Concepts

Phaser was designed with only a few concepts to make managing data pipelines as simple as possible.

Pipelines

Pipeline is the main organizing unit that is used to define the structure of the work to be done. It runs one or more Phases and does I/O, marshalling source data and checkpoint data between them. It will

  • load source data from files or a previous phase

  • save checkpoint data between phases

  • save outputs

  • marshal inputs and outputs between phases

  • report errors or warnings as summaries

  • captures and handles errors, according to the error policy

Errors and warnings are output to a file in the working directory by default.

Phases

Each Phase runs one or more steps with individual data transformation or validation logic, and the Phase does routine work in a robust way:

  • transform column headers to preferred name/case

  • routine parsing and data typing

Columns

A Phase can be configured with the data that it expects, defined as Columns.

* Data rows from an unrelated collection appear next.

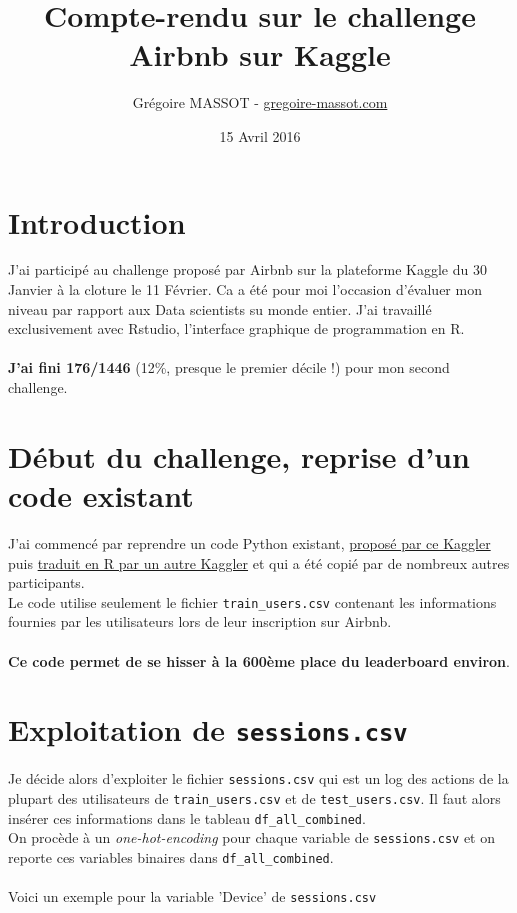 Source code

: \documentclass[a4paper,11pt]{article}
\title{Compte-rendu sur le challenge Airbnb sur Kaggle}
\author{Grégoire MASSOT - \href{http://www.gregoire-massot.com}{gregoire-massot.com}}
\date{15 Avril 2016}
\begin{document}
\sffamily
\maketitle

\section*{Introduction}
J’ai participé au challenge proposé par Airbnb sur la plateforme Kaggle du 30 Janvier à la cloture le 11 Février. Ca a été pour moi l’occasion d’évaluer mon niveau par rapport aux Data scientists su monde entier. J'ai travaillé exclusivement avec Rstudio, l'interface graphique de programmation en R.
\\
\\
\textbf{J’ai fini 176/1446} (12\%, presque le premier décile !) pour mon second challenge.

\section*{Début du challenge, reprise d'un code existant}

J’ai commencé par reprendre un code Python existant, \href{https://www.kaggle.com/svpons/airbnb-recruiting-new-user-bookings/script-0-8655}{proposé par ce Kaggler} puis \href{https://www.kaggle.com/indradenbakker/airbnb-recruiting-new-user-bookings/rscript-0-86547}{traduit en R par un autre Kaggler} et qui a été copié par de nombreux autres participants. 
\\
Le code utilise seulement le fichier \texttt{train\_users.csv} contenant les informations fournies par les utilisateurs lors de leur inscription sur Airbnb. 
\\
\\
\textbf{Ce code permet de se hisser à la 600ème place du leaderboard environ}.

\section*{Exploitation de \texttt{sessions.csv}}

Je décide alors d'exploiter le fichier \texttt{sessions.csv} qui est un log des actions de la plupart des utilisateurs de \texttt{train\_users.csv} et de \texttt{test\_users.csv}. Il faut alors insérer ces informations dans le tableau \texttt{df\_all\_combined}.
\\
On procède à un \textit{one-hot-encoding} pour chaque variable de \texttt{sessions.csv} et on reporte ces variables binaires dans \texttt{df\_all\_combined}.
\\
\\
Voici un exemple pour la variable 'Device' de \texttt{sessions.csv}
\end{document}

When columns are passed to the Phase, then the data formats and constraints are enforced at the beginning of a Phaser. Many steps that might otherwise have been programmed functionally are therefore available to declare.

Columns and features available so far:

Steps

For your data pipeline project, most of the work unique to that project can be done within steps that operate in a Phase to give structure and debuggability:

  • Steps are meant to be written as pure functions so they can be individually testable with simple pythonic ways to pass row data and verify results

  • Steps can drop rows with bad data

  • Steps can access context information

  • Steps can create warnings or errors

  • Pre-baked steps are available to check uniqueness values and do common transforms

Checkpoint files

Phaser produces intermediate results as well as final results of data transformations. These checkpoint files solve a number of important problems

  • Integrations - if part of the pipeline should be executed outside the phaser framework, checkpoint files are a point where the outside tool can pick up the data in progress, and take it to the next step for a Phase to pick up.

  • Debugging - easier to narrow down where an error may have been introduced, such as finding out which step removed a row that should not have been removed

  • Resuming pipeline runs - whether doing this in development or in production, checkpoint files make it possible to fix an error and resume the pipeline from the last checkpoint.

  • Change reporting - checkpoint files are used to generate table-oriented diff reports and summary reports, which are user-friendly ways to see what changes were made.

  • External verification - checkpoint files are used to summarize how many changes were made without relying on the steps doing the changes reporting that correctly.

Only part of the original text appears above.